How much of your traffic comes from Google every month? How much of your revenue What would happen if Google vanished or got cut in half? I’m not convinced that will happen. I’m also not convinced that it couldn’t happen. Plenty of huge companies have stumbled or failed in the past. Why not Google? More importantly, what would you do about it?

Happily, Big Tech has given us some of the answers that we should be looking at in their earnings calls. And the first of these is Customer Focus. Notice that the companies who I seem to think have their act together have incredible focus on their customers. Microsoft on the enterprise and developers and the users of their software tools.

Facebook on the users of its social platforms. Amazon on its merchants and the shoppers using it. Microsoft Google? Maybe, but they’re sure not talking about it. I also think it’s an important point. I don’t want to ignore the comments that several of the big tech folks talked about customers being more price conscious.

Now’s the time to pay attention to that. It doesn’t mean you should cut your prices. You do, however, have to demonstrate great value to your customers. Think about the lost art of value ads that I’ve talked about in a past show, and will link to in the show notes, in terms of how you make it clearer to customers that are getting good value for their money.

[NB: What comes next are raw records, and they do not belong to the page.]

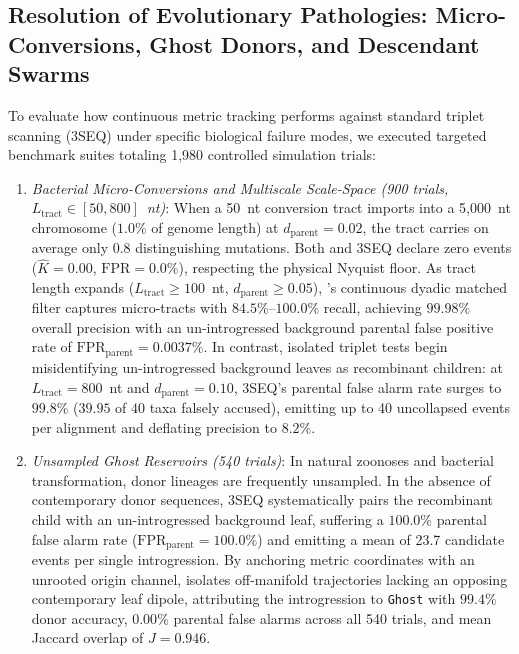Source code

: \subsection{Resolution of Evolutionary Pathologies: Micro-Conversions, Ghost Donors, and Descendant Swarms}
\label{subsec:sim_pathologies}

To evaluate how continuous metric tracking performs against standard triplet scanning (3SEQ) under specific biological failure modes, we executed targeted benchmark suites totaling 1,980 controlled simulation trials:

\begin{enumerate}
    \item \textit{Bacterial Micro-Conversions and Multiscale Scale-Space (900 trials, $L_{\mathrm{tract}} \in [50, 800]$~nt)}:
    When a 50~nt conversion tract imports into a 5,000~nt chromosome ($1.0\%$ of genome length) at $d_{\mathrm{parent}} = 0.02$, the tract carries on average only 0.8 distinguishing mutations. Both \RhizAeon and 3SEQ declare zero events ($\hat{K} = 0.00$, $\text{FPR} = 0.0\%$), respecting the physical Nyquist floor. As tract length expands ($L_{\mathrm{tract}} \ge 100$~nt, $d_{\mathrm{parent}} \ge 0.05$), \RhizAeon's continuous dyadic matched filter captures micro-tracts with $84.5\%$--$100.0\%$ recall, achieving $99.98\%$ overall precision with an un-introgressed background parental false positive rate of $\text{FPR}_{\mathrm{parent}} = 0.0037\%$. In contrast, isolated triplet tests begin misidentifying un-introgressed background leaves as recombinant children: at $L_{\mathrm{tract}} = 800$~nt and $d_{\mathrm{parent}} = 0.10$, 3SEQ's parental false alarm rate surges to $99.8\%$ ($39.95$ of $40$ taxa falsely accused), emitting up to 40 uncollapsed events per alignment and deflating precision to $8.2\%$.
    
    \item \textit{Unsampled Ghost Reservoirs (540 trials)}:
    In natural zoonoses and bacterial transformation, donor lineages are frequently unsampled. In the absence of contemporary donor sequences, 3SEQ systematically pairs the recombinant child with an un-introgressed background leaf, suffering a $100.0\%$ parental false alarm rate ($\text{FPR}_{\mathrm{parent}} = 100.0\%$) and emitting a mean of 23.7 candidate events per single introgression. By anchoring metric coordinates with an unrooted origin channel, \RhizAeon isolates off-manifold trajectories lacking an opposing contemporary leaf dipole, attributing the introgression to \texttt{Ghost} with $99.4\%$ donor accuracy, $0.00\%$ parental false alarms across all 540 trials, and mean Jaccard overlap of $J = 0.946$.
    

\end{enumerate}
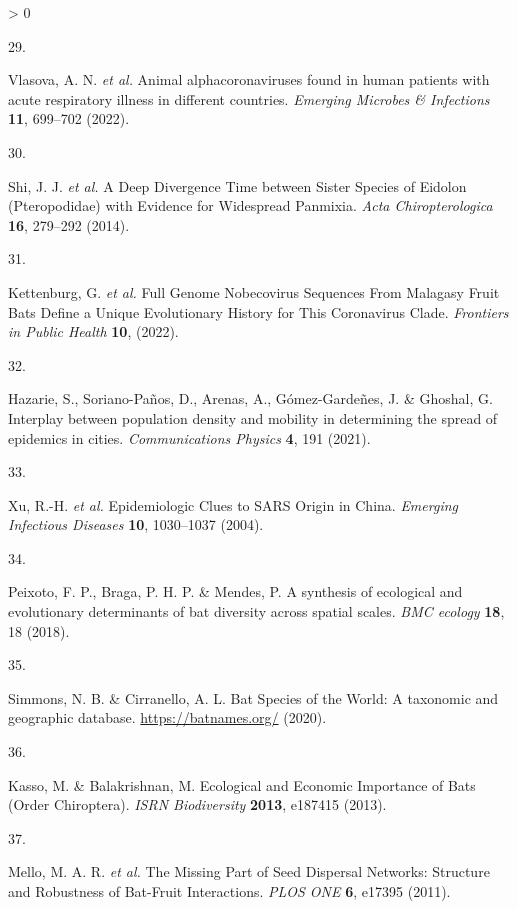 \documentclass[11pt]{article}
\newlength{\cslhangindent}
\newlength{\csllabelwidth}
\newenvironment{CSLReferences}[3] %
 {%
  \setlength{\parindent}{0pt}
  \ifodd #1 \everypar{\setlength{\hangindent}{\cslhangindent}}\ignorespaces\fi
  \ifnum #2 > 0
  \setlength{\parskip}{#2\baselineskip}
  \fi
 }%
 {}
\newcommand{\CSLLeftMargin}[1]{\parbox[t]{\maxof{\widthof{#1}}{\csllabelwidth}}{#1}}
\newcommand{\CSLRightInline}[1]{\parbox[t]{\linewidth}{#1}}
\begin{document}
\begin{CSLReferences}{0}{0}
\leavevmode\hypertarget{ref-Vlasova2022AniAlp}{}%
\CSLLeftMargin{29. }
\CSLRightInline{Vlasova, A. N. \emph{et al.} Animal alphacoronaviruses
found in human patients with acute respiratory illness in different
countries. \emph{Emerging Microbes \& Infections} \textbf{11}, 699--702
(2022).}

\leavevmode\hypertarget{ref-Shi2014DeeDiv}{}%
\CSLLeftMargin{30. }
\CSLRightInline{Shi, J. J. \emph{et al.} A Deep Divergence Time between
Sister Species of Eidolon (Pteropodidae) with Evidence for Widespread
Panmixia. \emph{Acta Chiropterologica} \textbf{16}, 279--292 (2014).}

\leavevmode\hypertarget{ref-Kettenburg2022FulGen}{}%
\CSLLeftMargin{31. }
\CSLRightInline{Kettenburg, G. \emph{et al.} Full Genome Nobecovirus
Sequences From Malagasy Fruit Bats Define a Unique Evolutionary History
for This Coronavirus Clade. \emph{Frontiers in Public Health}
\textbf{10}, (2022).}

\leavevmode\hypertarget{ref-Hazarie2021IntPop}{}%
\CSLLeftMargin{32. }
\CSLRightInline{Hazarie, S., Soriano-Paños, D., Arenas, A.,
Gómez-Gardeñes, J. \& Ghoshal, G. Interplay between population density
and mobility in determining the spread of epidemics in cities.
\emph{Communications Physics} \textbf{4}, 191 (2021).}

\leavevmode\hypertarget{ref-Xu2004EpiClu}{}%
\CSLLeftMargin{33. }
\CSLRightInline{Xu, R.-H. \emph{et al.} Epidemiologic Clues to SARS
Origin in China. \emph{Emerging Infectious Diseases} \textbf{10},
1030--1037 (2004).}

\leavevmode\hypertarget{ref-Peixoto2018SynEco}{}%
\CSLLeftMargin{34. }
\CSLRightInline{Peixoto, F. P., Braga, P. H. P. \& Mendes, P. A
synthesis of ecological and evolutionary determinants of bat diversity
across spatial scales. \emph{BMC ecology} \textbf{18}, 18 (2018).}

\leavevmode\hypertarget{ref-Simmons2020BatSpe}{}%
\CSLLeftMargin{35. }
\CSLRightInline{Simmons, N. B. \& Cirranello, A. L. Bat Species of the
World: A taxonomic and geographic database. \url{https://batnames.org/}
(2020).}

\leavevmode\hypertarget{ref-Kasso2013EcoEco}{}%
\CSLLeftMargin{36. }
\CSLRightInline{Kasso, M. \& Balakrishnan, M. Ecological and Economic
Importance of Bats (Order Chiroptera). \emph{ISRN Biodiversity}
\textbf{2013}, e187415 (2013).}

\leavevmode\hypertarget{ref-Mello2011MisPar}{}%
\CSLLeftMargin{37. }
\CSLRightInline{Mello, M. A. R. \emph{et al.} The Missing Part of Seed
Dispersal Networks: Structure and Robustness of Bat-Fruit Interactions.
\emph{PLOS ONE} \textbf{6}, e17395 (2011).}


\end{CSLReferences}
\end{document}
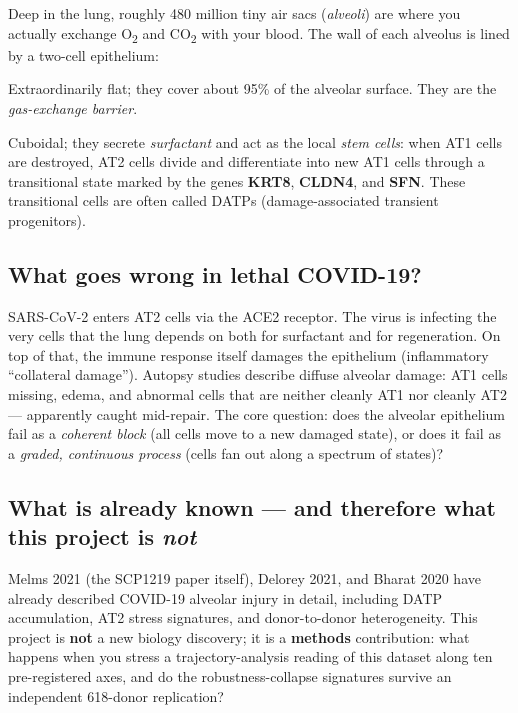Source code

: \documentclass[11pt]{article}
\begin{document}
Deep in the lung, roughly 480 million tiny air sacs (\emph{alveoli}) are where you
actually exchange O\textsubscript{2} and CO\textsubscript{2} with your blood. The wall
of each alveolus is lined by a two-cell epithelium:

\begin{description}[style=nextline]
\item[AT1 (alveolar type I) cells] Extraordinarily flat; they cover about 95\% of the
      alveolar surface. They are the \emph{gas-exchange barrier}.
\item[AT2 (alveolar type II) cells] Cuboidal; they secrete \emph{surfactant} and act as
      the local \emph{stem cells}: when AT1 cells are destroyed, AT2 cells divide and
      differentiate into new AT1 cells through a transitional state marked by the genes
      \textbf{KRT8}, \textbf{CLDN4}, and \textbf{SFN}. These transitional cells are
      often called DATPs (damage-associated transient progenitors).
\end{description}

\subsection{What goes wrong in lethal COVID-19?}

SARS-CoV-2 enters AT2 cells via the ACE2 receptor. The virus is infecting the very
cells that the lung depends on both for surfactant and for regeneration. On top of that,
the immune response itself damages the epithelium (inflammatory ``collateral damage'').
Autopsy studies describe diffuse alveolar damage: AT1 cells missing, edema, and
abnormal cells that are neither cleanly AT1 nor cleanly AT2 --- apparently caught
mid-repair. The core question: does the alveolar epithelium fail as a \emph{coherent
block} (all cells move to a new damaged state), or does it fail as a \emph{graded,
continuous process} (cells fan out along a spectrum of states)?

\subsection{What is already known --- and therefore what this project is \emph{not}}

Melms 2021 (the SCP1219 paper itself), Delorey 2021, and Bharat 2020 have already
described COVID-19 alveolar injury in detail, including DATP accumulation, AT2 stress
signatures, and donor-to-donor heterogeneity. This project is \textbf{not} a new
biology discovery; it is a \textbf{methods} contribution: what happens when you stress
a trajectory-analysis reading of this dataset along ten pre-registered axes, and do the
robustness-collapse signatures survive an independent 618-donor replication?
\end{document}
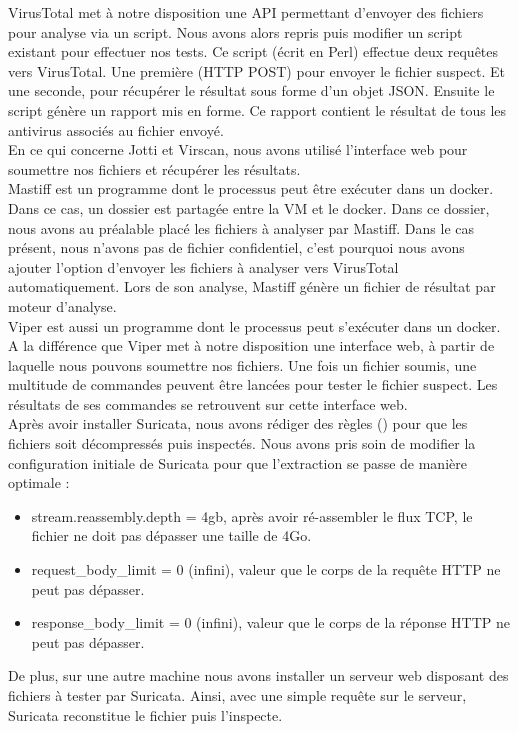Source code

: \documentclass[smallextended]{svjour3}       %
\begin{document}
$ $\\
VirusTotal met à notre disposition une API permettant d'envoyer des fichiers pour analyse via un script. Nous avons alors repris puis modifier un script existant pour effectuer nos tests. Ce script (écrit en Perl) effectue deux requêtes vers VirusTotal. Une première (HTTP POST) pour envoyer le fichier suspect. Et une seconde, pour récupérer le résultat sous forme d'un objet JSON. Ensuite le script génère un rapport mis en forme. Ce rapport contient le résultat de tous les antivirus associés au fichier envoyé.\\
$ $\\
En ce qui concerne Jotti et Virscan, nous avons utilisé l'interface web pour soumettre nos fichiers et récupérer les résultats.\\
$ $\\
Mastiff est un programme dont le processus peut être exécuter dans un docker. Dans ce cas, un dossier est partagée entre la VM et le docker. Dans ce dossier, nous avons au préalable placé les fichiers à analyser par Mastiff. Dans le cas présent, nous n'avons pas de fichier confidentiel, c'est pourquoi nous avons ajouter l'option d'envoyer les fichiers à analyser vers VirusTotal automatiquement. Lors de son analyse, Mastiff génère un fichier de résultat par moteur d'analyse.\\
$ $\\
Viper est aussi un programme dont le processus peut s’exécuter dans un docker. A la différence que Viper met à notre disposition une interface web, à partir de laquelle nous pouvons soumettre nos fichiers. Une fois un fichier soumis, une multitude de commandes peuvent être lancées pour tester le fichier suspect. Les résultats de ses commandes se retrouvent sur cette interface web.\\
$ $\\
Après avoir installer Suricata, nous avons rédiger des règles (\cite{SuricataExtraction}) pour que les fichiers soit décompressés puis inspectés. 
Nous avons pris soin de modifier la configuration initiale de Suricata pour que l'extraction se passe de manière optimale :
\begin{itemize}
\item stream.reassembly.depth = 4gb, après avoir ré-assembler le flux TCP, le fichier ne doit pas dépasser une taille de 4Go.
\item request\_body\_limit = 0 (infini), valeur que le corps de la requête HTTP ne peut pas dépasser.
\item response\_body\_limit = 0 (infini), valeur que le corps de la réponse HTTP ne peut pas dépasser.
\end{itemize}
De plus, sur une autre machine nous avons installer un serveur web disposant des fichiers à tester par Suricata. Ainsi, avec une simple requête sur le serveur, Suricata reconstitue le fichier puis l'inspecte.
\end{document}

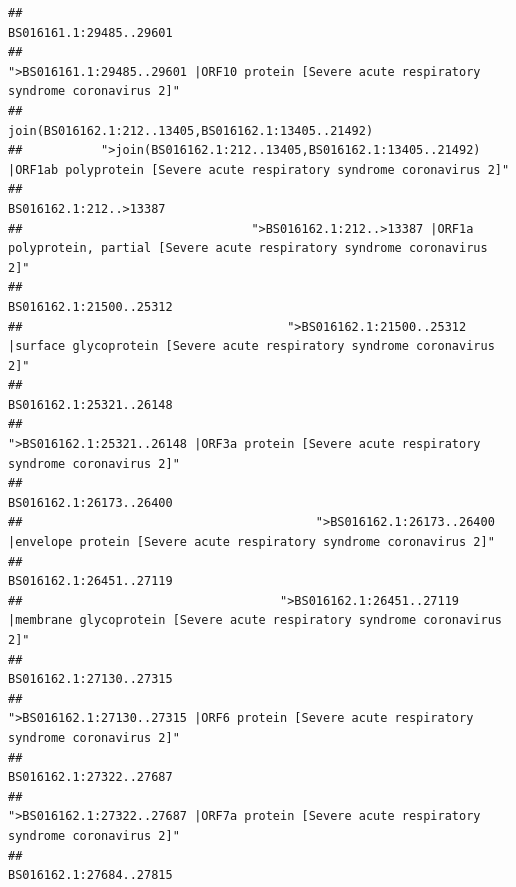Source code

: \documentclass[
]{article}
\begin{document}
\begin{verbatim}
##                                                                                                                BS016161.1:29485..29601 
##                                            ">BS016161.1:29485..29601 |ORF10 protein [Severe acute respiratory syndrome coronavirus 2]" 
##                                                                                    join(BS016162.1:212..13405,BS016162.1:13405..21492) 
##           ">join(BS016162.1:212..13405,BS016162.1:13405..21492) |ORF1ab polyprotein [Severe acute respiratory syndrome coronavirus 2]" 
##                                                                                                                 BS016162.1:212..>13387 
##                                ">BS016162.1:212..>13387 |ORF1a polyprotein, partial [Severe acute respiratory syndrome coronavirus 2]" 
##                                                                                                                BS016162.1:21500..25312 
##                                     ">BS016162.1:21500..25312 |surface glycoprotein [Severe acute respiratory syndrome coronavirus 2]" 
##                                                                                                                BS016162.1:25321..26148 
##                                            ">BS016162.1:25321..26148 |ORF3a protein [Severe acute respiratory syndrome coronavirus 2]" 
##                                                                                                                BS016162.1:26173..26400 
##                                         ">BS016162.1:26173..26400 |envelope protein [Severe acute respiratory syndrome coronavirus 2]" 
##                                                                                                                BS016162.1:26451..27119 
##                                    ">BS016162.1:26451..27119 |membrane glycoprotein [Severe acute respiratory syndrome coronavirus 2]" 
##                                                                                                                BS016162.1:27130..27315 
##                                             ">BS016162.1:27130..27315 |ORF6 protein [Severe acute respiratory syndrome coronavirus 2]" 
##                                                                                                                BS016162.1:27322..27687 
##                                            ">BS016162.1:27322..27687 |ORF7a protein [Severe acute respiratory syndrome coronavirus 2]" 
##                                                                                                                BS016162.1:27684..27815 

\end{verbatim}
\end{document}
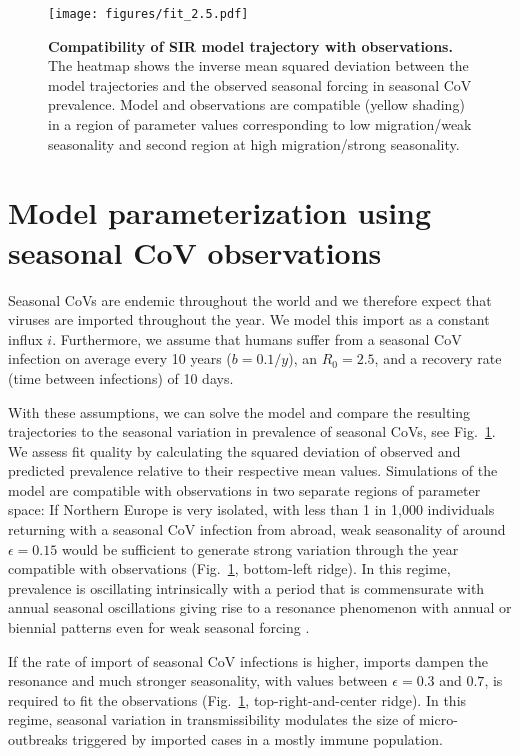 \documentclass[rmp, reprint, superscriptaddress, floatfix,amsmath]{revtex4-1}
\begin{document}
\begin{figure}
    \centering
    \texttt{[image: figures/fit\_2.5.pdf]}
    \caption{{\bf Compatibility of SIR model trajectory with observations.} The heatmap shows the inverse mean squared deviation between the model trajectories and the observed seasonal forcing in seasonal CoV prevalence. Model and observations are compatible (yellow shading) in a region of parameter values corresponding to low migration/weak seasonality and second region at high migration/strong seasonality. }
    \label{fig:parameter_seasonal}
\end{figure}

\section{Model parameterization using seasonal CoV observations}
Seasonal CoVs are endemic throughout the world and we therefore expect that viruses are imported throughout the year. 
We model this import as a constant influx $i$. 
Furthermore, we assume that humans suffer from a seasonal CoV infection on average every 10 years ($b=0.1/y$), an $R_0=2.5$, and a recovery rate (time between infections) of 10 days.

With these assumptions, we can solve the model and compare the resulting trajectories to the seasonal variation in prevalence of seasonal CoVs, see Fig.~\ref{fig:parameter_seasonal}.
We assess fit quality by calculating the squared deviation of observed and predicted prevalence relative to their respective mean values. 
Simulations of the model are compatible with observations in two separate regions of parameter space: If Northern Europe is very isolated, with less than 1 in 1,000 individuals returning with a seasonal CoV infection from abroad, weak seasonality of around $\epsilon=0.15$ would be sufficient to generate strong variation through the year compatible with observations (Fig.~\ref{fig:parameter_seasonal}, bottom-left ridge).
In this regime, prevalence is oscillating intrinsically with a period that is commensurate with annual seasonal oscillations giving rise to a resonance phenomenon with annual or biennial patterns even for weak seasonal forcing \citep{dushoff_dynamical_2004,chen_regular_2017}.

If the rate of import of seasonal CoV infections is higher, imports dampen the resonance and much stronger seasonality, with values between $\epsilon=0.3$ and $0.7$, is required to fit the observations (Fig.~\ref{fig:parameter_seasonal}, top-right-and-center ridge).
In this regime, seasonal variation in transmissibility modulates the size of micro-outbreaks triggered by imported cases in a mostly immune population. 
\end{document}
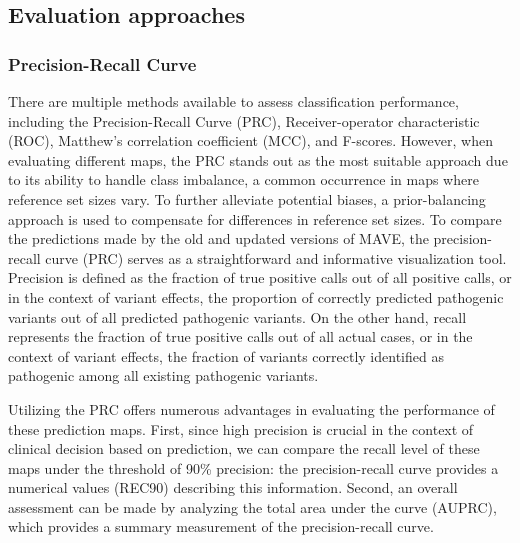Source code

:\documentclass{article}
\begin{document}



\subsection{Evaluation approaches} 
\subsubsection{Precision-Recall Curve}

There are multiple methods available to assess classification performance, including the Precision-Recall Curve (PRC), Receiver-operator characteristic (ROC)\cite{doi:10.1161/CIRCULATIONAHA.105.594929}, Matthew's correlation coefficient (MCC)\cite{chicco2020advantages}, and F-scores\cite{hicks_evaluation_2022}. However, when evaluating different maps, the PRC stands out as the most suitable approach due to its ability to handle class imbalance, a common occurrence in maps where reference set sizes vary. To further alleviate potential biases, a prior-balancing approach\cite{wu_improved_2021} is used to compensate for differences in reference set sizes. 
To compare the predictions made by the old and updated versions of MAVE, the precision-recall curve (PRC) serves as a straightforward and informative visualization tool.  Precision is defined as the fraction of true positive calls out of all positive calls, or in the context of variant effects, the proportion of correctly predicted pathogenic variants out of all predicted pathogenic variants. On the other hand, recall represents the fraction of true positive calls out of all actual cases, or in the context of variant effects, the fraction of variants correctly identified as pathogenic among all existing pathogenic variants.\cite{james_introduction_2021} 

Utilizing the PRC offers numerous advantages in evaluating the performance of these prediction maps.  First, since high precision is crucial in the context of clinical decision based on prediction, we can compare the recall level of these maps under the threshold of 90\% precision: the precision-recall curve provides a numerical values (REC90) describing this information. Second, an overall assessment can be made by analyzing the total area under the curve (AUPRC), which provides a summary measurement of the precision-recall curve. 
\end{document}
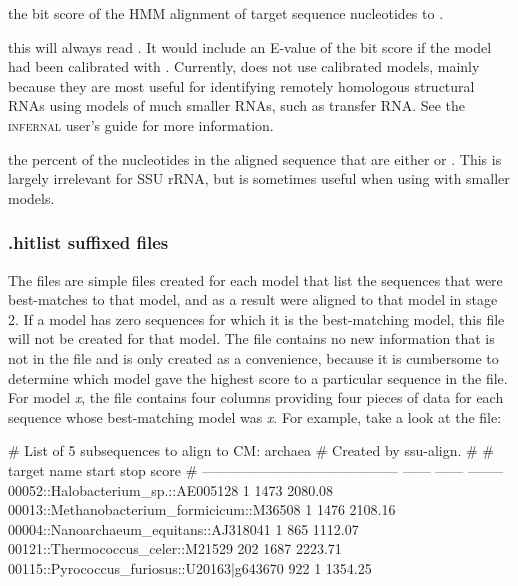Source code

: \begin{wideitem}

\item[\emprog{bit sc}] the bit score of the HMM alignment of
  target sequence nucleotides  to .

\item[\emprog{E-value}] this will always read \prog{-}. It would
  include an E-value of the bit score if the model had been calibrated
  with . Currently,  does not use
  calibrated models, mainly because they are most useful for
  identifying remotely homologous structural RNAs using models of
  much smaller RNAs, such as transfer RNA. See the \textsc{infernal} 
  user's guide \cite{Nawrocki09} for more information.

\item[\emprog{GC\%}] the percent of the nucleotides in the aligned
  sequence that are either  or . This is largely
  irrelevant for SSU rRNA, but is sometimes useful when using
   with smaller models.
\end{wideitem}

\subsubsection{.hitlist suffixed files}

The  files are simple files created for each model
that list the sequences that were best-matches to that model, and as a
result were aligned to that model in stage 2. If a model has zero
sequences for which it is the best-matching model, this file will not
be created for that model. The file contains no new information that is not in the
 file and is only created as a convenience, because it is
cumbersome to determine which model gave the highest score to a
particular sequence in the  file.  For model \emph{x}, the
 file contains four columns providing four pieces of
data for each sequence whose best-matching model was \emph{x}. For
example, take a look at the 
file:

\begin{sreoutput}
# List of 5 subsequences to align to CM: archaea
# Created by ssu-align.
#
# target name                                  start    stop     score
# ------------------------------------------  ------  ------  --------
  00052::Halobacterium_sp.::AE005128               1    1473   2080.08
  00013::Methanobacterium_formicicum::M36508       1    1476   2108.16
  00004::Nanoarchaeum_equitans::AJ318041           1     865   1112.07
  00121::Thermococcus_celer::M21529              202    1687   2223.71
  00115::Pyrococcus_furiosus::U20163|g643670     922       1   1354.25
\end{sreoutput}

The other reason you want to focus on customers is note all of Big Tech’s attention to ads in these calls. Yeah, they’re all talking to Wall Street analysts, and of course they have to talk about how they get paid. They’re also acknowledging that they’re raising the tolls that you will pay to reach your customers.

You’re going to pay increasingly frequently and increasingly expensive tolls. And they’re kind of telling you, you need to build direct relationships with your customers. You have to have a plan for how to do that now. That’s one of the biggest reasons it’s important to focus on great content and a great customer experience.

You’ve undoubtedly heard me say many times that content is king and customer experience is queen. It’s also true that your content, even more than your website or your app or your emails, represent your 24x7x365 salesperson and your 24x7x365 customer service rep. That content powers your website. It powers your email.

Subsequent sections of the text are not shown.